Oder zeigt eben doch: Shakespeare hat seine Stücke für das Globe geschrieben, für die große Nähe zum Publikum, das in den Vorstellungen laut lachen und schimpfen durfte, Essen und Getränke dabei hatte (und zu seiner Zeit selbiges bei Nichtgefallen auch in Richtung Bühne warf). Dass vom rechten Banknachbarn leichter Bierdunst (aber aus einem Plastikbecher!) herüberweht, während der linke geräuschvoll an einem Eis lutscht, muss man auch heute aushalten.

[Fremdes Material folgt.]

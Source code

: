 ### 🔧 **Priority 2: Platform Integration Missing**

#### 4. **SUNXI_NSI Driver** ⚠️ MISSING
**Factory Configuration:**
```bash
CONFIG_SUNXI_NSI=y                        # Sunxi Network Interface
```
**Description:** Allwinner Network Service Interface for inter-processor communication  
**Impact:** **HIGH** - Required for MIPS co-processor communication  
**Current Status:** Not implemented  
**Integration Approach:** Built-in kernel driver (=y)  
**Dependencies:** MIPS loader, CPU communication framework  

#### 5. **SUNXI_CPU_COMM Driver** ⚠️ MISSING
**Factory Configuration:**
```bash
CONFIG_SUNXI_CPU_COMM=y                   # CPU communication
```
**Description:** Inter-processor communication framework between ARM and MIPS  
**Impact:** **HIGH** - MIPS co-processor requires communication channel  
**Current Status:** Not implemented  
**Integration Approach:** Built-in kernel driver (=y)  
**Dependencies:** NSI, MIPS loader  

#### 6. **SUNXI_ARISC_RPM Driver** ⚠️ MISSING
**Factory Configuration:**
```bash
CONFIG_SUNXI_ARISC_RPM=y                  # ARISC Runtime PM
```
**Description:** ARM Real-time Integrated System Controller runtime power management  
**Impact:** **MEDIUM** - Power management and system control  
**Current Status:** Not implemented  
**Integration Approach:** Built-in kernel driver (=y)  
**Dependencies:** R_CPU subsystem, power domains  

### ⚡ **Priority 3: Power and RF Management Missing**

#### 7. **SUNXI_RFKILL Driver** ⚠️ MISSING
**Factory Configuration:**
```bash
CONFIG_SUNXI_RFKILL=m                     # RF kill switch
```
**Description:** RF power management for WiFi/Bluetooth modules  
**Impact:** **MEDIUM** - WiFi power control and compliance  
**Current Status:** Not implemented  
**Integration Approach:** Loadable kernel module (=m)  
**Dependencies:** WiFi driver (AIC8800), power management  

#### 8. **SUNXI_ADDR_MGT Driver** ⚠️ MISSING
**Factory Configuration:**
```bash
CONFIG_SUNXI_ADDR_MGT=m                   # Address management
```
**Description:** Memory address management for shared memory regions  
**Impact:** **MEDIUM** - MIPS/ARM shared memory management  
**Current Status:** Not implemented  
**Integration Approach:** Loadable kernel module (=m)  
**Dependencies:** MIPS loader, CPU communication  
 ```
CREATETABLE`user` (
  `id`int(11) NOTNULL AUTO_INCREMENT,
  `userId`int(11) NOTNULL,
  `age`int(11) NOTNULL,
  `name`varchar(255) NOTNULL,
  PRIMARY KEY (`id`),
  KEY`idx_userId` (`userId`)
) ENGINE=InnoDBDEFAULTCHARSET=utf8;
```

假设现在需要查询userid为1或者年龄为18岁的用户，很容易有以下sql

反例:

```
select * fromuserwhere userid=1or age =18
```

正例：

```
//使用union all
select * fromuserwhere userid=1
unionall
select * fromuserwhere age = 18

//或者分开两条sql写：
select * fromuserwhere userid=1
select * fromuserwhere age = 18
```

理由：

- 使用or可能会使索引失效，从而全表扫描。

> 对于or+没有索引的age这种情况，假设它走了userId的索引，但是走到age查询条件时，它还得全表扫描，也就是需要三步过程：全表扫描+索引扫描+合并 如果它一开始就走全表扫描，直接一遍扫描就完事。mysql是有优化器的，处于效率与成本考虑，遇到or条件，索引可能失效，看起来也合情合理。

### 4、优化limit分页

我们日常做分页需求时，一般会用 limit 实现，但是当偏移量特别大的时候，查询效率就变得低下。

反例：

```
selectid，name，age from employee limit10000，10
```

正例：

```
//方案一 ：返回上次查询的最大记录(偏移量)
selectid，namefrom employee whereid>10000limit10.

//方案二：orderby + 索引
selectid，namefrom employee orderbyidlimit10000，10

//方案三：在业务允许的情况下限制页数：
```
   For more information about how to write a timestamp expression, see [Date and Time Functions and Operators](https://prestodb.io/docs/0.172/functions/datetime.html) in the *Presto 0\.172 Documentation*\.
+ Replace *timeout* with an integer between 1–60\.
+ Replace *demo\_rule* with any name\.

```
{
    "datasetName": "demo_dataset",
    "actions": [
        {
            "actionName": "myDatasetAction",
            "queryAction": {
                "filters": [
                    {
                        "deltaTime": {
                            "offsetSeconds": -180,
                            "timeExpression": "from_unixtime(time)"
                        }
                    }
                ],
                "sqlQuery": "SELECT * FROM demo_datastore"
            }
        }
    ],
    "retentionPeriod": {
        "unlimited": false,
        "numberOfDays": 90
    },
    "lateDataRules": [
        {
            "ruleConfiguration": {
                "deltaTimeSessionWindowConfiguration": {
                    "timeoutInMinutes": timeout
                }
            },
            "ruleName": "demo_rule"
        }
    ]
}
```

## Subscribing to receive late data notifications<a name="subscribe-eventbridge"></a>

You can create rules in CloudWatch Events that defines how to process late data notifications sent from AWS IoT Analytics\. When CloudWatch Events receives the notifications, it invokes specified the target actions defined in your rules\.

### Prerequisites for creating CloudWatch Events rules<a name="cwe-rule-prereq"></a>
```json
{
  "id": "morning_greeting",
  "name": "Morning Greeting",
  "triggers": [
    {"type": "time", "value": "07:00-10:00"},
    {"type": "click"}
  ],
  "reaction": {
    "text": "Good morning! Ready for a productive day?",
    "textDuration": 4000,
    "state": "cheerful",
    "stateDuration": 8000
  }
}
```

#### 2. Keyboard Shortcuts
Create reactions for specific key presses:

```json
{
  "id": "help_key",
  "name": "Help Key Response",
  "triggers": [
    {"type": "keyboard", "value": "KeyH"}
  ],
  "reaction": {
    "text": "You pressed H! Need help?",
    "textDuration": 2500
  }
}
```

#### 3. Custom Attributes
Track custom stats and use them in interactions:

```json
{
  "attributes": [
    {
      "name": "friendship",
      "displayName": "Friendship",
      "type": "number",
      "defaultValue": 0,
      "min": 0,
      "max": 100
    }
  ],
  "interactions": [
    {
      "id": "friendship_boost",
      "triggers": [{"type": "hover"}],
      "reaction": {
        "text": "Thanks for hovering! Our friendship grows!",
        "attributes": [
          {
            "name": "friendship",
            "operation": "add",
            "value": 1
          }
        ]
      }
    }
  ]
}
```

Es ist wohl genau dieses Ungezwungene, diese Ignorierenkönnen jedweder Theaterkonvention, die da heißt: nicht reden, schön stillsitzen, die die Besucher zu Tausenden jedes Jahr nach Neuss lockt. Dass sich in den Vorstellungen dennoch Faszination und Hingabe rasch einstellen, ist der Qualität der eingeladenen Produktionen zu verdanken. Tumult gibt es erst beim Schlussapplaus, wenn der tosende, getrampelte Beifall sogar nach einem Schiller-Stück ("Maria Stuart") oder der sehr ungewöhnlichen, englischen "Hamlet"-Adaption ("Who's there?) das Globe zum Beben bringt.

Da muss sich das Team um Festival-Chef Rainer Wiertz nicht mal Sorgen um den Nachwuchs machen. Nicht nur, weil der "Education"-Bereich für Schüler, Studenten und Lehrer ein solches Ausmaß angenommen hat, dass das Schlagwort "kulturelle Bildung" mit prallem Leben erfüllt wird. Ein Besuch im Neusser Globe wird für viele junge Zuschauer nach dem ersten Mal Kult sein. Wer das eine Jahr mit der Klasse eine Vorstellung besucht hat - vielleicht sogar gezwungenermaßen, denn Shakespeare ist Schulstoff -, kommt das nächste mit Freunden wieder. Freiwillig und auch noch gerne.